◆ Dataset extract
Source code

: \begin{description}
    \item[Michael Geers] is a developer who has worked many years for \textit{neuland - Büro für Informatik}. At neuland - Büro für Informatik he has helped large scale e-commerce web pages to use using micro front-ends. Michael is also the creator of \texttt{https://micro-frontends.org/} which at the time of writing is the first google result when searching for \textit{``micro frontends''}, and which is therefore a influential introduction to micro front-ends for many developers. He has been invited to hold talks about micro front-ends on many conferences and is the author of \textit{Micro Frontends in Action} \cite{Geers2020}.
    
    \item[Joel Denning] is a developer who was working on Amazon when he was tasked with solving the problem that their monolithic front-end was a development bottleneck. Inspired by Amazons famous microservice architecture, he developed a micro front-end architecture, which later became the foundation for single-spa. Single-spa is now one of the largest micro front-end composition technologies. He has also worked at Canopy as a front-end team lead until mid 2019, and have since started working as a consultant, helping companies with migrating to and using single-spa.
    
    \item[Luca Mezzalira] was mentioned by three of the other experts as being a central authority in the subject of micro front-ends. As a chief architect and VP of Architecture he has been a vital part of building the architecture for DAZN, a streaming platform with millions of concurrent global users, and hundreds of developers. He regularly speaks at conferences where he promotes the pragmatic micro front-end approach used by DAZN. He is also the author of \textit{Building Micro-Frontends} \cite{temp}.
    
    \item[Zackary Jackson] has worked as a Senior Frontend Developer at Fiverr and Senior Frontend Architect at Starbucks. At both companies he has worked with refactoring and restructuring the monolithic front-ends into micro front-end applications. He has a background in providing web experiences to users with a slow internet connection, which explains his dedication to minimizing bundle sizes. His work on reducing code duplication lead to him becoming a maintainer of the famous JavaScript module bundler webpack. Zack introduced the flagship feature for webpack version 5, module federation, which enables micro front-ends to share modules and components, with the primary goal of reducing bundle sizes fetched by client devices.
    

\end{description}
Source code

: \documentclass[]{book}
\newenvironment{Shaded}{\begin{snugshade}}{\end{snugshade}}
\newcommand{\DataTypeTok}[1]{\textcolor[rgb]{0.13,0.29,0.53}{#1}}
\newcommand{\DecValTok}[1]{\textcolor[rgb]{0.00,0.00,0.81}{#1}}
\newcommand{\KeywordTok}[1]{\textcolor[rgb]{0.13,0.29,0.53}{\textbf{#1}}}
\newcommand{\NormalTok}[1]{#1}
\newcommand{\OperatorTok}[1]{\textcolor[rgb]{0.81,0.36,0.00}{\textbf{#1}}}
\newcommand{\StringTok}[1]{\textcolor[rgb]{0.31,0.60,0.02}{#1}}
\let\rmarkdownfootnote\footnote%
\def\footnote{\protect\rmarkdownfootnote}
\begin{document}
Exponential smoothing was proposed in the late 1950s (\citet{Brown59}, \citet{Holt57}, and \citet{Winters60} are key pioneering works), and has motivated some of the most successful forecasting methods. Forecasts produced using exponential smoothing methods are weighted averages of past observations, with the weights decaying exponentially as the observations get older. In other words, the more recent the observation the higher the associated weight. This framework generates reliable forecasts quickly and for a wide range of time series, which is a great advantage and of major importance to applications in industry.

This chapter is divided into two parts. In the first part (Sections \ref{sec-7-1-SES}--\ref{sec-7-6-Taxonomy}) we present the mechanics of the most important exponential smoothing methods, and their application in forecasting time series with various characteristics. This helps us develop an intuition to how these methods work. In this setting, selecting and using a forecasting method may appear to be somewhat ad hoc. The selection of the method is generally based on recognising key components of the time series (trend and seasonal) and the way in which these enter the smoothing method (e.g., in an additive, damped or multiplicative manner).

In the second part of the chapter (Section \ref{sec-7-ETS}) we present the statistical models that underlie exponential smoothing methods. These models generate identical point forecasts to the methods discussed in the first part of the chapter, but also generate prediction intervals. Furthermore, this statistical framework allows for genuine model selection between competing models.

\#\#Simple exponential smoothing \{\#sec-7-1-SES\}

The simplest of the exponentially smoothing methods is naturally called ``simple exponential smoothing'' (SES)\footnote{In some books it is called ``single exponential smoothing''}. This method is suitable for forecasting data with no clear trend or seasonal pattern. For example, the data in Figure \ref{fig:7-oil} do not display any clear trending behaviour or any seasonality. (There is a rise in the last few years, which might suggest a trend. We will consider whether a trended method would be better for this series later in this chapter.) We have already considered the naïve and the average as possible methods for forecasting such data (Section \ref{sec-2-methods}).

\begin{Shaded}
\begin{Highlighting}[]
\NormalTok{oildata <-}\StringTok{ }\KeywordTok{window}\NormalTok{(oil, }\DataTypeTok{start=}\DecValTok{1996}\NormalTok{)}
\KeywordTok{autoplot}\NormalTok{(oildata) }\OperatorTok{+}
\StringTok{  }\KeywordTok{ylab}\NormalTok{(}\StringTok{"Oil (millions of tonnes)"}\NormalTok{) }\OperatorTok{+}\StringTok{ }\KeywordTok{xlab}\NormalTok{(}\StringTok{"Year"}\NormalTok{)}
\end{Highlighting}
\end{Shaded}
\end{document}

◆ What the task asks
Your response needs to restate the lines above exactly.

◆ Solution
Source code

: \begin{description}
    \item[Michael Geers] is a developer who has worked many years for \textit{neuland - Büro für Informatik}. At neuland - Büro für Informatik he has helped large scale e-commerce web pages to use using micro front-ends. Michael is also the creator of \texttt{https://micro-frontends.org/} which at the time of writing is the first google result when searching for \textit{``micro frontends''}, and which is therefore a influential introduction to micro front-ends for many developers. He has been invited to hold talks about micro front-ends on many conferences and is the author of \textit{Micro Frontends in Action} \cite{Geers2020}.
    
    \item[Joel Denning] is a developer who was working on Amazon when he was tasked with solving the problem that their monolithic front-end was a development bottleneck. Inspired by Amazons famous microservice architecture, he developed a micro front-end architecture, which later became the foundation for single-spa. Single-spa is now one of the largest micro front-end composition technologies. He has also worked at Canopy as a front-end team lead until mid 2019, and have since started working as a consultant, helping companies with migrating to and using single-spa.
    
    \item[Luca Mezzalira] was mentioned by three of the other experts as being a central authority in the subject of micro front-ends. As a chief architect and VP of Architecture he has been a vital part of building the architecture for DAZN, a streaming platform with millions of concurrent global users, and hundreds of developers. He regularly speaks at conferences where he promotes the pragmatic micro front-end approach used by DAZN. He is also the author of \textit{Building Micro-Frontends} \cite{temp}.
    
    \item[Zackary Jackson] has worked as a Senior Frontend Developer at Fiverr and Senior Frontend Architect at Starbucks. At both companies he has worked with refactoring and restructuring the monolithic front-ends into micro front-end applications. He has a background in providing web experiences to users with a slow internet connection, which explains his dedication to minimizing bundle sizes. His work on reducing code duplication lead to him becoming a maintainer of the famous JavaScript module bundler webpack. Zack introduced the flagship feature for webpack version 5, module federation, which enables micro front-ends to share modules and components, with the primary goal of reducing bundle sizes fetched by client devices.
    

\end{description}
Source code

: \documentclass[]{book}
\newenvironment{Shaded}{\begin{snugshade}}{\end{snugshade}}
\newcommand{\DataTypeTok}[1]{\textcolor[rgb]{0.13,0.29,0.53}{#1}}
\newcommand{\DecValTok}[1]{\textcolor[rgb]{0.00,0.00,0.81}{#1}}
\newcommand{\KeywordTok}[1]{\textcolor[rgb]{0.13,0.29,0.53}{\textbf{#1}}}
\newcommand{\NormalTok}[1]{#1}
\newcommand{\OperatorTok}[1]{\textcolor[rgb]{0.81,0.36,0.00}{\textbf{#1}}}
\newcommand{\StringTok}[1]{\textcolor[rgb]{0.31,0.60,0.02}{#1}}
\let\rmarkdownfootnote\footnote%
\def\footnote{\protect\rmarkdownfootnote}
\begin{document}
Exponential smoothing was proposed in the late 1950s (\citet{Brown59}, \citet{Holt57}, and \citet{Winters60} are key pioneering works), and has motivated some of the most successful forecasting methods. Forecasts produced using exponential smoothing methods are weighted averages of past observations, with the weights decaying exponentially as the observations get older. In other words, the more recent the observation the higher the associated weight. This framework generates reliable forecasts quickly and for a wide range of time series, which is a great advantage and of major importance to applications in industry.

This chapter is divided into two parts. In the first part (Sections \ref{sec-7-1-SES}--\ref{sec-7-6-Taxonomy}) we present the mechanics of the most important exponential smoothing methods, and their application in forecasting time series with various characteristics. This helps us develop an intuition to how these methods work. In this setting, selecting and using a forecasting method may appear to be somewhat ad hoc. The selection of the method is generally based on recognising key components of the time series (trend and seasonal) and the way in which these enter the smoothing method (e.g., in an additive, damped or multiplicative manner).

In the second part of the chapter (Section \ref{sec-7-ETS}) we present the statistical models that underlie exponential smoothing methods. These models generate identical point forecasts to the methods discussed in the first part of the chapter, but also generate prediction intervals. Furthermore, this statistical framework allows for genuine model selection between competing models.

\#\#Simple exponential smoothing \{\#sec-7-1-SES\}

The simplest of the exponentially smoothing methods is naturally called ``simple exponential smoothing'' (SES)\footnote{In some books it is called ``single exponential smoothing''}. This method is suitable for forecasting data with no clear trend or seasonal pattern. For example, the data in Figure \ref{fig:7-oil} do not display any clear trending behaviour or any seasonality. (There is a rise in the last few years, which might suggest a trend. We will consider whether a trended method would be better for this series later in this chapter.) We have already considered the naïve and the average as possible methods for forecasting such data (Section \ref{sec-2-methods}).

\begin{Shaded}
\begin{Highlighting}[]
\NormalTok{oildata <-}\StringTok{ }\KeywordTok{window}\NormalTok{(oil, }\DataTypeTok{start=}\DecValTok{1996}\NormalTok{)}
\KeywordTok{autoplot}\NormalTok{(oildata) }\OperatorTok{+}
\StringTok{  }\KeywordTok{ylab}\NormalTok{(}\StringTok{"Oil (millions of tonnes)"}\NormalTok{) }\OperatorTok{+}\StringTok{ }\KeywordTok{xlab}\NormalTok{(}\StringTok{"Year"}\NormalTok{)}
\end{Highlighting}
\end{Shaded}
\end{document}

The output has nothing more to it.